With the reform of the Missal in 1970, the rites of Holy Week were revised extensively. In fact, the term “Holy Week” itself was put to rest and the focus of the week was returned to the more ancient “Triduum” of Holy Thursday, Good Friday, and Easter. I was living in a seminary/friary during the first years of transition, so I did not have a good feel for the liturgical experiences of local parishes at the time. What I saw in my own friary’s observances of the Triduum were rituals with solid historical and theological correctness—in my own language, of course—but milked of what the philosopher Aristotle termed catharsis, a healthy draining of the emotions which was key to the enduring power of the ancient Greek plays. Aristotle believed that catharsis was a key component to health. It began to nag at me that for all of its richness, the Triduum was lacking in one key component: we do not experience the rites, particularly the Vigil, as saving us, making us perpetually healthy.
The Easter Vigil is, according to its own text, the most sacred night of the year. Without the Resurrection we have no future, and indeed would return to the dust as the Ash Wednesday liturgy phrases our fate. It is the ultimate “come to Jesus” moment of the entire Catholic worship cycle. My question, I guess, is whether we are catechizing this event, and by extension the entire Triduum, in appropriate ways. Typically, when I hear mention of the Easter Vigil in any context or see it in popular Catholic print, the term is immediately linked to “catechumens.” This choice of language designates emphasis upon a particular population as opposed to the whole, something like “First Communion Mass” or “Wedding Mass.”

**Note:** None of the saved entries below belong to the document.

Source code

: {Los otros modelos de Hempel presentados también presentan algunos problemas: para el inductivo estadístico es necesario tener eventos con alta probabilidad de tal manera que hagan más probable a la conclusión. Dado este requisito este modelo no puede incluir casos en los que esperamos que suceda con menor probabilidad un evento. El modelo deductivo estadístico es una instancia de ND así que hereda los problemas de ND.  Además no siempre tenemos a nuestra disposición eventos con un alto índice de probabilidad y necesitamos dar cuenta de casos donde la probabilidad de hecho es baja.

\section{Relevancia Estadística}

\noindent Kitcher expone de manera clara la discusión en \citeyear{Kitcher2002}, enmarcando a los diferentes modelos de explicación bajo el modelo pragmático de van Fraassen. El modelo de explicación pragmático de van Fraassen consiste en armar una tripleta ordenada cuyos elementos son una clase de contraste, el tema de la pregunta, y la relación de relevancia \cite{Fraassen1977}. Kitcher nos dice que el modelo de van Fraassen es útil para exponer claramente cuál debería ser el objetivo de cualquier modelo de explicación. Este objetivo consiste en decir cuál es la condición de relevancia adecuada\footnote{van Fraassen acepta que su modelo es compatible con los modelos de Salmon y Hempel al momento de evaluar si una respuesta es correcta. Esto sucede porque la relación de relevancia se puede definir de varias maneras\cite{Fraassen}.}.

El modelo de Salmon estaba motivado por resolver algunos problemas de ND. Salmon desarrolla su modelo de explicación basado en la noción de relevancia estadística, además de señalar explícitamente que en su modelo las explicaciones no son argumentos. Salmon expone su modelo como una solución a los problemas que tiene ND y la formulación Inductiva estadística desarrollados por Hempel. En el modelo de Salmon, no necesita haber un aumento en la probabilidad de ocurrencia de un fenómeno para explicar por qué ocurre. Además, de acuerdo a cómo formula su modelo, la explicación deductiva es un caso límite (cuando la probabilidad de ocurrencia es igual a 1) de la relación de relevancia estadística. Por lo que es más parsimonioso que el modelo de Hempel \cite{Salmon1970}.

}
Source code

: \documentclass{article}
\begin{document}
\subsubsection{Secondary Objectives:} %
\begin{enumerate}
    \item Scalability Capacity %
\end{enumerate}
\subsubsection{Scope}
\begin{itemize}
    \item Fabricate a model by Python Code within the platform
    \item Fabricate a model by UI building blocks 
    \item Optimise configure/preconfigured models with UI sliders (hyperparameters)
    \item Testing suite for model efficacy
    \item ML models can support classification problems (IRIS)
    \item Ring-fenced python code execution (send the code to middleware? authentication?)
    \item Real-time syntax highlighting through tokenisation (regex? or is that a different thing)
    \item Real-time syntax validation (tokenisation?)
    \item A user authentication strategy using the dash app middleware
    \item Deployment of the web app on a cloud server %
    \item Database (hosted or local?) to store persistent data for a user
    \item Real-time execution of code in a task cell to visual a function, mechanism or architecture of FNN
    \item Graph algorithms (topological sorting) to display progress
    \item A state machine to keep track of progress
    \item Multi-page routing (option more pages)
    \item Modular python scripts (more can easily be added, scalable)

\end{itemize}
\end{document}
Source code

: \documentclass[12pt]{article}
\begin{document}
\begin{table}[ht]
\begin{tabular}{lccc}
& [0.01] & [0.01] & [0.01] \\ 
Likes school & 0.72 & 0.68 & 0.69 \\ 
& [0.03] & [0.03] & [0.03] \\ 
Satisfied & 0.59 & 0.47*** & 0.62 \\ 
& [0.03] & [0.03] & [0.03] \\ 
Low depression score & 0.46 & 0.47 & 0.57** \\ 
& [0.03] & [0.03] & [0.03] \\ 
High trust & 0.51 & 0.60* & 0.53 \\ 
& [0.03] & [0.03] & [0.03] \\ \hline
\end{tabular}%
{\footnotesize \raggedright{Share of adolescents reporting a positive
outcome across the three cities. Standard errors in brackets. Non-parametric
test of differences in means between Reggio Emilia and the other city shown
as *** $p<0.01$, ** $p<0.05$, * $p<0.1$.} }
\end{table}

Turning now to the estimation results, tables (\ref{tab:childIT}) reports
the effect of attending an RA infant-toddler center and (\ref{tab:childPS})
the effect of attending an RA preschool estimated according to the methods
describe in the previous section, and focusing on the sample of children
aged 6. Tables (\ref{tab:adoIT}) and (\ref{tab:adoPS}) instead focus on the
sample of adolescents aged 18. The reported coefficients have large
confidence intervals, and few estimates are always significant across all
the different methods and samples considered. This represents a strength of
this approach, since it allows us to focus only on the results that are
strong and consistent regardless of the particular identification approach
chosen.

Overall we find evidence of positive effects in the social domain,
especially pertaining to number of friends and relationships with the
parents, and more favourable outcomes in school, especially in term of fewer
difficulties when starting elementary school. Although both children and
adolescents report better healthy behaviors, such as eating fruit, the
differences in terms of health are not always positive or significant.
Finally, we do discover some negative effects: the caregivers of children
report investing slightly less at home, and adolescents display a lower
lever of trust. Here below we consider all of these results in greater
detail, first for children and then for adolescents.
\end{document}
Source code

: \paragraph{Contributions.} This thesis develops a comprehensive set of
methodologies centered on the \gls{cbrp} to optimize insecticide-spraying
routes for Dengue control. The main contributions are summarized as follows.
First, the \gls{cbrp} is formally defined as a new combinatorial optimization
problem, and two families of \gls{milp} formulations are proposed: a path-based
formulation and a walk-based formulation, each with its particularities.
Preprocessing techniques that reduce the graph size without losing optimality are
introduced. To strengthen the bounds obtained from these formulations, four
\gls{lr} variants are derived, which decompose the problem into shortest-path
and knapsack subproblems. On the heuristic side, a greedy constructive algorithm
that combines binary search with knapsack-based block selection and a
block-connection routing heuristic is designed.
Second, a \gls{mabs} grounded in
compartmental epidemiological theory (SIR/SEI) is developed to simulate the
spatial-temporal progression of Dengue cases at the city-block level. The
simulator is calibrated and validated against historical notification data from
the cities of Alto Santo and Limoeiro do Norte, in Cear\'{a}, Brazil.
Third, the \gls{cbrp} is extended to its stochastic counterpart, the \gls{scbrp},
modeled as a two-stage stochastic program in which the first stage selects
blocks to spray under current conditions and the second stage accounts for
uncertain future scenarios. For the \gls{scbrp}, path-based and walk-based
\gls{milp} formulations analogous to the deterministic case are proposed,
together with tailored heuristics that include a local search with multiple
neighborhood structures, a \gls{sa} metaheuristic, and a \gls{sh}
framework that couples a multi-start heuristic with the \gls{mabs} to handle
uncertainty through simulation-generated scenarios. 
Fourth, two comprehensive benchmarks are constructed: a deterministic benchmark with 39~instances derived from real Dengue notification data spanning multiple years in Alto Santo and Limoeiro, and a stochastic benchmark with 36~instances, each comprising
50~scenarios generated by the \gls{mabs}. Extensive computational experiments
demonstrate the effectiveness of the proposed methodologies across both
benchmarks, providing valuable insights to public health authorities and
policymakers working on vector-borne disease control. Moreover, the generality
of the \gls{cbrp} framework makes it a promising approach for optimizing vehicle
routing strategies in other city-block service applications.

This is consistent with the ground experience as I have known it now for some decades. The ritual itself speaks of participants gathering in darkness, waiting for the Master’s return (Luke 12:35ff). When I walk into my church, I do feel like I am attending a wedding. People rushing back and forth, photos taken in the sanctuary, a lively buzz in the church itself among family and friends of the catechumens. And most curiously, it is the people I don’t see that surprises me: the “regulars,” my friends. The regulars, if you will, attend Mass on Easter Sunday morning. Attendance at my Vigil in general is good but hardly stellar, a strange state of affairs for the holiest night of the Church year.
No one, to my knowledge, is or has recently studied the Easter Vigil from a demographic/sociological vantage point. Nor, for that matter, are we looking at the effectiveness of the catechumenate process as currently practiced, with the great deal of time, money, and personal investment that goes into the year long process and which dominates the Easter Vigil experience.. Do converts through the catechetical process remain members of the Church longer than, say, those baptized at infancy?
This is said not to harp upon the catechumenate process, though its adaptation in different parishes deserves objective scrutiny. The bigger issue is the presently baptized, those who for whatever reason have come to believe that the Easter Vigil offers little for their affective faith life, the absence of healing catharsis. In subtle ways the parish rite can be seen as, if not exclusionary, tangential at best to my soul. If anything, the time and energy if the year-long catechumenate might best be shared with the baptized members—whose needs for such might be equally strong!
My parish baptizes about a dozen persons per year at the Vigil. Last Saturday night my parish announced the deaths of about ten church members, fairly typical in a given week. Those liturgists who look exclusively to the catechumenate as the life of the Church’s future may wish to do better math and start rewriting the theology to include the rank and file.